Page MenuHomePhabricator

Directory traversal allows single-page whitelisting to override entire spam-blacklist entry
Closed, ResolvedPublicSecurity

Description

On test.wikipedia.org, \bbadsite\.com\b is blacklisted. I added a whitelist entry for \bbadsite\.com/page\b, the standard format for a whitelist entry on Wikimedia sites. Whitelisting worked as intended, however I was also able to add the URL https://badsite.com/page/../badpage. As can be seen with these real-world examples in my enwiki sandbox, I was able to use this exploit to link to real sales pages on Kickstarter and Ticketmaster, which are both blacklisted on enwiki.

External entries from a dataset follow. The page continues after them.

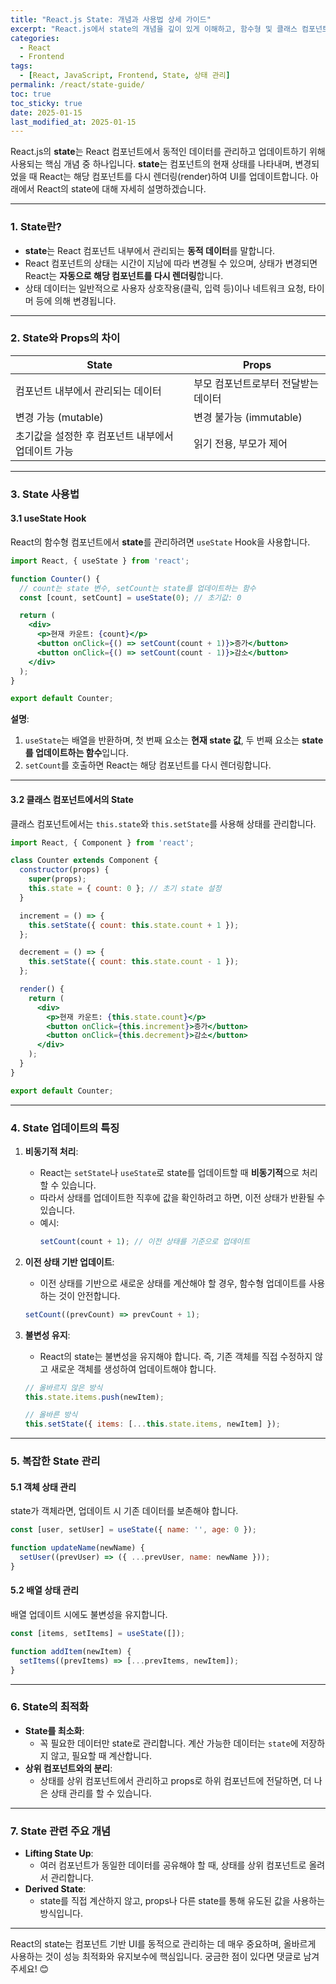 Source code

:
 ```yaml
---
title: "React.js State: 개념과 사용법 상세 가이드"
excerpt: "React.js에서 state의 개념을 깊이 있게 이해하고, 함수형 및 클래스 컴포넌트에서 state를 관리하는 방법과 주요 특징을 코드 예제와 함께 설명합니다."
categories:
  - React
  - Frontend
tags:
  - [React, JavaScript, Frontend, State, 상태 관리]
permalink: /react/state-guide/
toc: true
toc_sticky: true
date: 2025-01-15
last_modified_at: 2025-01-15
---
```


React.js의 **state**는 React 컴포넌트에서 동적인 데이터를 관리하고 업데이트하기 위해 사용되는 핵심 개념 중 하나입니다. **state**는 컴포넌트의 현재 상태를 나타내며, 변경되었을 때 React는 해당 컴포넌트를 다시 렌더링(render)하여 UI를 업데이트합니다. 아래에서 React의 state에 대해 자세히 설명하겠습니다.

---

### 1. **State란?**
- **state**는 React 컴포넌트 내부에서 관리되는 **동적 데이터**를 말합니다.
- React 컴포넌트의 상태는 시간이 지남에 따라 변경될 수 있으며, 상태가 변경되면 React는 **자동으로 해당 컴포넌트를 다시 렌더링**합니다.
- 상태 데이터는 일반적으로 사용자 상호작용(클릭, 입력 등)이나 네트워크 요청, 타이머 등에 의해 변경됩니다.

---

### 2. **State와 Props의 차이**

| **State**                         | **Props**                        |
|------------------------------------|-----------------------------------|
| 컴포넌트 내부에서 관리되는 데이터  | 부모 컴포넌트로부터 전달받는 데이터 |
| 변경 가능 (mutable)                | 변경 불가능 (immutable)           |
| 초기값을 설정한 후 컴포넌트 내부에서 업데이트 가능 | 읽기 전용, 부모가 제어             |

---

### 3. **State 사용법**

#### 3.1 **useState Hook**
React의 함수형 컴포넌트에서 **state**를 관리하려면 `useState` Hook을 사용합니다.

```jsx
import React, { useState } from 'react';

function Counter() {
  // count는 state 변수, setCount는 state를 업데이트하는 함수
  const [count, setCount] = useState(0); // 초기값: 0

  return (
    <div>
      <p>현재 카운트: {count}</p>
      <button onClick={() => setCount(count + 1)}>증가</button>
      <button onClick={() => setCount(count - 1)}>감소</button>
    </div>
  );
}

export default Counter;
```

**설명**:
1. `useState`는 배열을 반환하며, 첫 번째 요소는 **현재 state 값**, 두 번째 요소는 **state를 업데이트하는 함수**입니다.
2. `setCount`를 호출하면 React는 해당 컴포넌트를 다시 렌더링합니다.

---

#### 3.2 **클래스 컴포넌트에서의 State**
클래스 컴포넌트에서는 `this.state`와 `this.setState`를 사용해 상태를 관리합니다.

```jsx
import React, { Component } from 'react';

class Counter extends Component {
  constructor(props) {
    super(props);
    this.state = { count: 0 }; // 초기 state 설정
  }

  increment = () => {
    this.setState({ count: this.state.count + 1 });
  };

  decrement = () => {
    this.setState({ count: this.state.count - 1 });
  };

  render() {
    return (
      <div>
        <p>현재 카운트: {this.state.count}</p>
        <button onClick={this.increment}>증가</button>
        <button onClick={this.decrement}>감소</button>
      </div>
    );
  }
}

export default Counter;
```

---

### 4. **State 업데이트의 특징**

1. **비동기적 처리**:
   - React는 `setState`나 `useState`로 state를 업데이트할 때 **비동기적**으로 처리할 수 있습니다.
   - 따라서 상태를 업데이트한 직후에 값을 확인하려고 하면, 이전 상태가 반환될 수 있습니다.
   - 예시:
     ```jsx
     setCount(count + 1); // 이전 상태를 기준으로 업데이트
     ```

2. **이전 상태 기반 업데이트**:
   - 이전 상태를 기반으로 새로운 상태를 계산해야 할 경우, 함수형 업데이트를 사용하는 것이 안전합니다.
   ```jsx
   setCount((prevCount) => prevCount + 1);
   ```

3. **불변성 유지**:
   - React의 state는 불변성을 유지해야 합니다. 즉, 기존 객체를 직접 수정하지 않고 새로운 객체를 생성하여 업데이트해야 합니다.
   ```jsx
   // 올바르지 않은 방식
   this.state.items.push(newItem);

   // 올바른 방식
   this.setState({ items: [...this.state.items, newItem] });
   ```

---

### 5. **복잡한 State 관리**

#### 5.1 **객체 상태 관리**
state가 객체라면, 업데이트 시 기존 데이터를 보존해야 합니다.

```jsx
const [user, setUser] = useState({ name: '', age: 0 });

function updateName(newName) {
  setUser((prevUser) => ({ ...prevUser, name: newName }));
}
```

#### 5.2 **배열 상태 관리**
배열 업데이트 시에도 불변성을 유지합니다.

```jsx
const [items, setItems] = useState([]);

function addItem(newItem) {
  setItems((prevItems) => [...prevItems, newItem]);
}
```

---

### 6. **State의 최적화**

- **State를 최소화**:
  - 꼭 필요한 데이터만 state로 관리합니다. 계산 가능한 데이터는 `state`에 저장하지 않고, 필요할 때 계산합니다.
- **상위 컴포넌트와의 분리**:
  - 상태를 상위 컴포넌트에서 관리하고 props로 하위 컴포넌트에 전달하면, 더 나은 상태 관리를 할 수 있습니다.

---

### 7. **State 관련 주요 개념**

- **Lifting State Up**:
  - 여러 컴포넌트가 동일한 데이터를 공유해야 할 때, 상태를 상위 컴포넌트로 올려서 관리합니다.
- **Derived State**:
  - state를 직접 계산하지 않고, props나 다른 state를 통해 유도된 값을 사용하는 방식입니다.

---

React의 state는 컴포넌트 기반 UI를 동적으로 관리하는 데 매우 중요하며, 올바르게 사용하는 것이 성능 최적화와 유지보수에 핵심입니다. 궁금한 점이 있다면 댓글로 남겨주세요! 😊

URL parameters are also a vulnerability. For instance, on MediaWiki sites, ?diff= and ?oldid= override the title, so if some wiki were blacklisted but its Main Page were whitelisted, any page can be linked to with Main_Page?oldid=....

It's very rare that a trailing slash or an anchor will lead to a new page, so the general solution here is to replace trailing \bs with /?(?:\x23\S*)?$ (\x23 is escaped #). Results of implementing that on testwiki:

I could just implement this myself on wikis where I have sysop, but I'm bringing it to a security ticket first because of the global implications. These could be changed en masse across Wikimedia wikis by a global interface editor, maybe with an entry in Tech News explaining why the change was made, so admins will know to stop using \b at the end of whitelist entries.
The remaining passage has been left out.